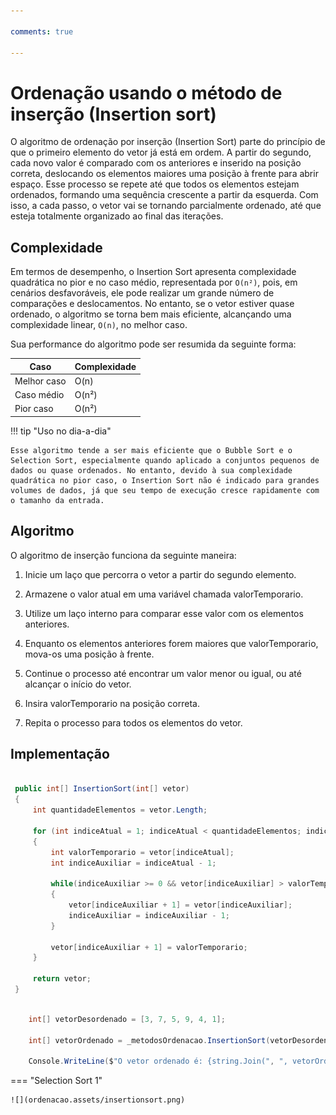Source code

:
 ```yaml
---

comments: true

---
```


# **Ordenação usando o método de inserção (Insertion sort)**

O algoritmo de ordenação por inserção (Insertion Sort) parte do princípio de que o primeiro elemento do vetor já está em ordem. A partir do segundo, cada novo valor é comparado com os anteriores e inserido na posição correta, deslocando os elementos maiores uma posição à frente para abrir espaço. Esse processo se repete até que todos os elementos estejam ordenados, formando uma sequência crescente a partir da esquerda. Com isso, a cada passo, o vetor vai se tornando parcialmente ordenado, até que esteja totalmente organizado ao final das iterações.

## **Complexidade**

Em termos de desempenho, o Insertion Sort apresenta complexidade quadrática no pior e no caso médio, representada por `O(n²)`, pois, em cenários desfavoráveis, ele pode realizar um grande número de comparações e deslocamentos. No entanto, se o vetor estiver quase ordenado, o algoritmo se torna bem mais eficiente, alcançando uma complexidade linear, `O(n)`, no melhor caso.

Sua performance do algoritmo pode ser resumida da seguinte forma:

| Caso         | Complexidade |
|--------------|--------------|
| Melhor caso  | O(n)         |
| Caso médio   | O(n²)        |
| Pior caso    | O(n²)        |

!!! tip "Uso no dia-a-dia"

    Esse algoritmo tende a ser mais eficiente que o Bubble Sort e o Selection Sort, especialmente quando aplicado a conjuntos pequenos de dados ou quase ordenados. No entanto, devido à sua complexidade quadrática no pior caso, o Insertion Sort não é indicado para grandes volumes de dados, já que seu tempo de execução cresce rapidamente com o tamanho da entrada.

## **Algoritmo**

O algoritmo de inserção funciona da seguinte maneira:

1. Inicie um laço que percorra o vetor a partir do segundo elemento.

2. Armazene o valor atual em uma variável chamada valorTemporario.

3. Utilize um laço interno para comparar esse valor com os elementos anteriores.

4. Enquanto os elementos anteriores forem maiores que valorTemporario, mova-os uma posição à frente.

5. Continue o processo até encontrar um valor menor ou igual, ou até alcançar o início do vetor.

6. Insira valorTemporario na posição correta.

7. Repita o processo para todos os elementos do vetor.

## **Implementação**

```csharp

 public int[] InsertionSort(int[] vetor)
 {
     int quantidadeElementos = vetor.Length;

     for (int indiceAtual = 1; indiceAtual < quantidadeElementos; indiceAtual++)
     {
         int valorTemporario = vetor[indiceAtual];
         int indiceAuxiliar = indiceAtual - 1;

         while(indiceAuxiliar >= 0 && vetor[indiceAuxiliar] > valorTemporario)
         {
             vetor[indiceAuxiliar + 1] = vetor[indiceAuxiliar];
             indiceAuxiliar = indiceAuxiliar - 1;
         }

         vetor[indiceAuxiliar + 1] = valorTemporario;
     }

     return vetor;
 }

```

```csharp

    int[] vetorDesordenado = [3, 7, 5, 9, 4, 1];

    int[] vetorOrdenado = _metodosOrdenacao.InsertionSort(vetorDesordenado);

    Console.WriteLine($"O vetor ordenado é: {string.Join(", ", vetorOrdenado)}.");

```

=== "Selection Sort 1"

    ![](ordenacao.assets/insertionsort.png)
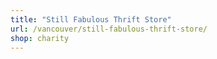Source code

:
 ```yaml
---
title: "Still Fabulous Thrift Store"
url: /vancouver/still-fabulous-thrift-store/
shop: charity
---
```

________________________________________

Needed here is only the span from the line with "6. Insira valorTemporario na posição correta." through the last line of the entries, copied exactly with both ends and without pictures.

_Worked solution_
6. Insira valorTemporario na posição correta.

7. Repita o processo para todos os elementos do vetor.

## **Implementação**

```csharp

 public int[] InsertionSort(int[] vetor)
 {
     int quantidadeElementos = vetor.Length;

     for (int indiceAtual = 1; indiceAtual < quantidadeElementos; indiceAtual++)
     {
         int valorTemporario = vetor[indiceAtual];
         int indiceAuxiliar = indiceAtual - 1;

         while(indiceAuxiliar >= 0 && vetor[indiceAuxiliar] > valorTemporario)
         {
             vetor[indiceAuxiliar + 1] = vetor[indiceAuxiliar];
             indiceAuxiliar = indiceAuxiliar - 1;
         }

         vetor[indiceAuxiliar + 1] = valorTemporario;
     }

     return vetor;
 }

```

```csharp

    int[] vetorDesordenado = [3, 7, 5, 9, 4, 1];

    int[] vetorOrdenado = _metodosOrdenacao.InsertionSort(vetorDesordenado);

    Console.WriteLine($"O vetor ordenado é: {string.Join(", ", vetorOrdenado)}.");

```

=== "Selection Sort 1"

    ![](ordenacao.assets/insertionsort.png)
Source code

:
 ```yaml
---
title: "Still Fabulous Thrift Store"
url: /vancouver/still-fabulous-thrift-store/
shop: charity
---
```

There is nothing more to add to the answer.